Content starts

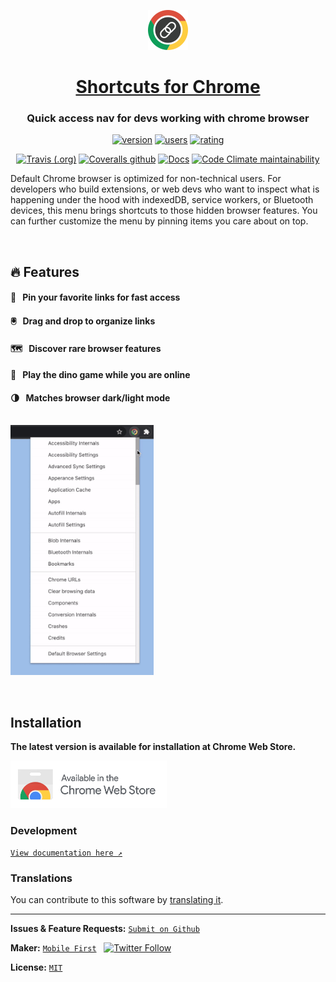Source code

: <p align="center">
  <a href="https://chrome.google.com/webstore/detail/jnmekaomnicdcpgdndekkmojfomifjal">
    <img alt="Shortcuts for Chrome" src="https://raw.githubusercontent.com/MobileFirstLLC/shortcuts-for-chrome/master/assets/img/128x128.png" width="64" />
  </a>
</p>
<h1 align="center">
  <a href="https://chrome.google.com/webstore/detail/jnmekaomnicdcpgdndekkmojfomifjal">Shortcuts for Chrome</a>
</h1>

<h3 align="center">
Quick access nav for devs working with chrome browser
</h3>

<p align="center"><a href="https://chrome.google.com/webstore/detail/jnmekaomnicdcpgdndekkmojfomifjal"><img src="https://img.shields.io/chrome-web-store/v/jnmekaomnicdcpgdndekkmojfomifjal?label=latest&color=3D5AFE&style=flat-square" alt="version"/></a> <a href="https://chrome.google.com/webstore/detail/jnmekaomnicdcpgdndekkmojfomifjal" ><img src="https://img.shields.io/chrome-web-store/users/jnmekaomnicdcpgdndekkmojfomifjal?style=flat-square" alt="users"></a> <a href="https://chrome.google.com/webstore/detail/jnmekaomnicdcpgdndekkmojfomifjal"><img src="https://img.shields.io/chrome-web-store/stars/jnmekaomnicdcpgdndekkmojfomifjal?style=flat-square" alt="rating" /></a>
</p>

<p align="center">
<a href="https://travis-ci.com/github/MobileFirstLLC/shortcuts-for-chrome"><img alt="Travis (.org)" src="https://img.shields.io/travis/MobileFirstLLC/shortcuts-for-chrome?style=flat-square"></a>
<a href="https://coveralls.io/github/MobileFirstLLC/shortcuts-for-chrome"><img alt="Coveralls github" src="https://img.shields.io/coveralls/github/MobileFirstLLC/shortcuts-for-chrome?style=flat-square"></a>
<a href="https://oss.mobilefirst.me/shortcuts-for-chrome/"><img src="https://inch-ci.org/github/MobileFirstLLC/shortcuts-for-chrome.svg?branch=master" alt="Docs" /></a>
<a href="https://codeclimate.com/github/MobileFirstLLC/shortcuts-for-chrome/maintainability"><img alt="Code Climate maintainability" src="https://img.shields.io/codeclimate/maintainability/MobileFirstLLC/shortcuts-for-chrome?style=flat-square"></a>
</p>



Default Chrome browser is optimized for non-technical users. For developers who build extensions, or web devs who want to inspect what is happening under the hood with indexedDB, service workers, or Bluetooth devices, this menu brings shortcuts to those hidden browser features. You can further customize the menu by pinning items you care about on top.

<br/>

## 🔥 Features

#### 📍 &nbsp; Pin your favorite links for fast access

#### 🖲️ &nbsp; Drag and drop to organize links

#### 🗺️ &nbsp; Discover rare browser features

#### 🦖 &nbsp; Play the dino game while you are online

#### 🌗 &nbsp; Matches browser dark/light mode

<br/><img class="feature" src='https://raw.githubusercontent.com/MobileFirstLLC/shortcuts-for-chrome/master/assets/preview.gif' height="400" />

<br/>

## Installation

**The latest version is available for installation at Chrome Web Store.**

<a href="https://chrome.google.com/webstore/detail/jnmekaomnicdcpgdndekkmojfomifjal">
<img alt="install at chrome web store" width="250" src="https://raw.githubusercontent.com/MobileFirstLLC/shortcuts-for-chrome/master/.github/badge.png"/>
</a>

<br/>

### Development

[`View documentation here ↗`](https://oss.mobilefirst.me/shortcuts-for-chrome/)


### Translations

You can contribute to this software by [translating it](https://github.com/MobileFirstLLC/shortcuts-for-chrome/issues/4).

* * *

**Issues & Feature Requests:** [`Submit on Github`](https://github.com/MobileFirstLLC/shortcuts-for-chrome/issues/new/choose)

**Maker:** [`Mobile First`](https://mobilefirst.me)  &nbsp;  [![Twitter Follow](https://img.shields.io/twitter/follow/mobilefirstllc?label=follow&style=social)](https://twitter.com/intent/follow?screen_name=mobilefirstllc&tw_p=followbutton)

**License:** [`MIT`](https://github.com/MobileFirstLLC/shortcuts-for-chrome/blob/master/LICENSE)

Content ends

> What you have to do: Only the lines from the one with "You can contribute" through the final line above should be repeated, each exactly as written.

> Output of the task:
You can contribute to this software by [translating it](https://github.com/MobileFirstLLC/shortcuts-for-chrome/issues/4).

* * *

**Issues & Feature Requests:** [`Submit on Github`](https://github.com/MobileFirstLLC/shortcuts-for-chrome/issues/new/choose)

**Maker:** [`Mobile First`](https://mobilefirst.me)  &nbsp;  [![Twitter Follow](https://img.shields.io/twitter/follow/mobilefirstllc?label=follow&style=social)](https://twitter.com/intent/follow?screen_name=mobilefirstllc&tw_p=followbutton)

**License:** [`MIT`](https://github.com/MobileFirstLLC/shortcuts-for-chrome/blob/master/LICENSE)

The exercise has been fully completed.